What is needed: Where in the data below does the word "example" appear? Copy each line that holds it.

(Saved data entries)

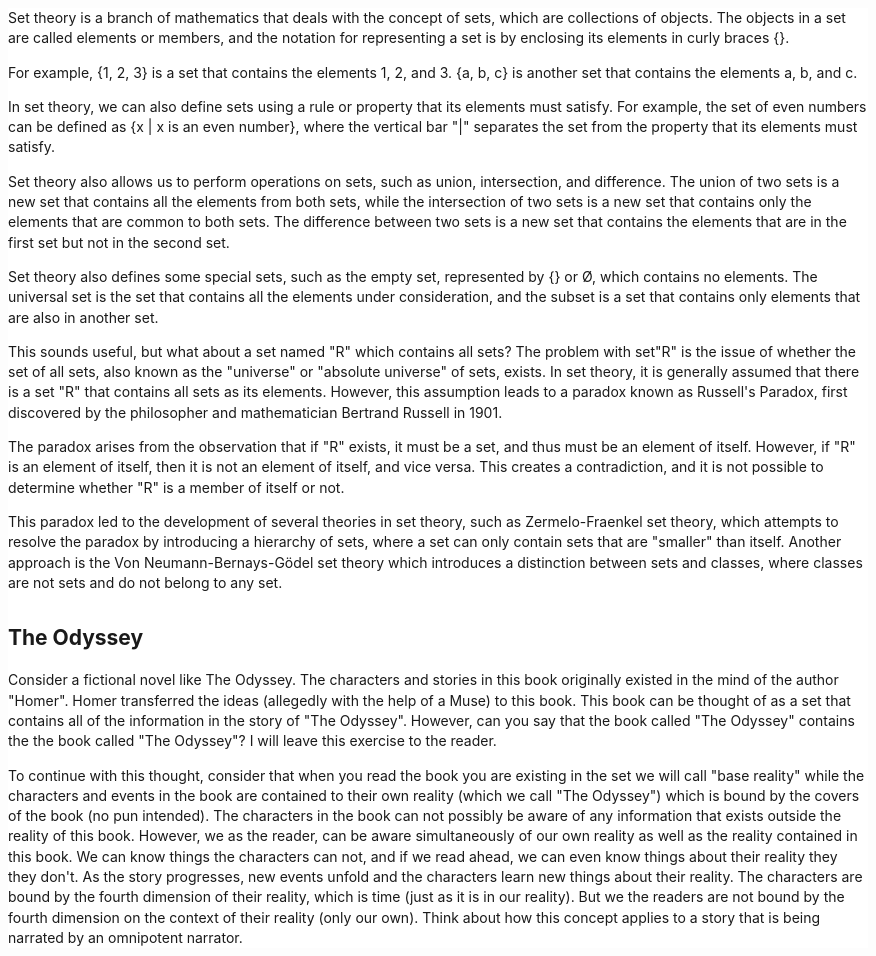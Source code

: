 Set theory is a branch of mathematics that deals with the concept of sets, which are collections of objects. The objects in a set are called elements or members, and the notation for representing a set is by enclosing its elements in curly braces {}.

For example, {1, 2, 3} is a set that contains the elements 1, 2, and 3. {a, b, c} is another set that contains the elements a, b, and c.

In set theory, we can also define sets using a rule or property that its elements must satisfy. For example, the set of even numbers can be defined as {x | x is an even number}, where the vertical bar "|" separates the set from the property that its elements must satisfy.

Set theory also allows us to perform operations on sets, such as union, intersection, and difference. The union of two sets is a new set that contains all the elements from both sets, while the intersection of two sets is a new set that contains only the elements that are common to both sets. The difference between two sets is a new set that contains the elements that are in the first set but not in the second set.

Set theory also defines some special sets, such as the empty set, represented by {} or Ø, which contains no elements. The universal set is the set that contains all the elements under consideration, and the subset is a set that contains only elements that are also in another set.

This sounds useful, but what about a set named "R" which contains all sets? The problem with set"R" is the issue of whether the set of all sets, also known as the "universe" or "absolute universe" of sets, exists. In set theory, it is generally assumed that there is a set "R" that contains all sets as its elements. However, this assumption leads to a paradox known as Russell's Paradox, first discovered by the philosopher and mathematician Bertrand Russell in 1901.

The paradox arises from the observation that if "R" exists, it must be a set, and thus must be an element of itself. However, if "R" is an element of itself, then it is not an element of itself, and vice versa. This creates a contradiction, and it is not possible to determine whether "R" is a member of itself or not.

This paradox led to the development of several theories in set theory, such as Zermelo-Fraenkel set theory, which attempts to resolve the paradox by introducing a hierarchy of sets, where a set can only contain sets that are "smaller" than itself. Another approach is the Von Neumann-Bernays-Gödel set theory which introduces a distinction between sets and classes, where classes are not sets and do not belong to any set.

## The Odyssey

Consider a fictional novel like The Odyssey. The characters and stories in this book originally existed in the mind of the author "Homer". Homer transferred the ideas (allegedly with the help of a Muse) to this book. This book can be thought of as a set that contains all of the information in the story of "The Odyssey". However, can you say that the book called "The Odyssey" contains the the book called "The Odyssey"? I will leave this exercise to the reader. 

To continue with this thought, consider that when you read the book you are existing in the set we will call "base reality" while the characters and events in the book are contained to their own reality (which we call "The Odyssey") which is bound  by the covers of the book (no pun intended). The characters in the book can not possibly be aware of any information that exists outside the reality of this book. However, we as the reader, can be aware simultaneously of our own reality as well as the reality contained in this book. We can know things the characters can not, and if we read ahead, we can even know things about their reality they they don't. As the story progresses, new events unfold and the characters learn new things about their reality. The characters are bound by the fourth dimension of their reality, which is time (just as it is in our reality). But we the readers are not bound by the fourth dimension on the context of their reality (only our own). Think about how this concept applies to a story that is being narrated by an omnipotent narrator.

Task result:
For example, {1, 2, 3} is a set that contains the elements 1, 2, and 3. {a, b, c} is another set that contains the elements a, b, and c.
In set theory, we can also define sets using a rule or property that its elements must satisfy. For example, the set of even numbers can be defined as {x | x is an even number}, where the vertical bar "|" separates the set from the property that its elements must satisfy.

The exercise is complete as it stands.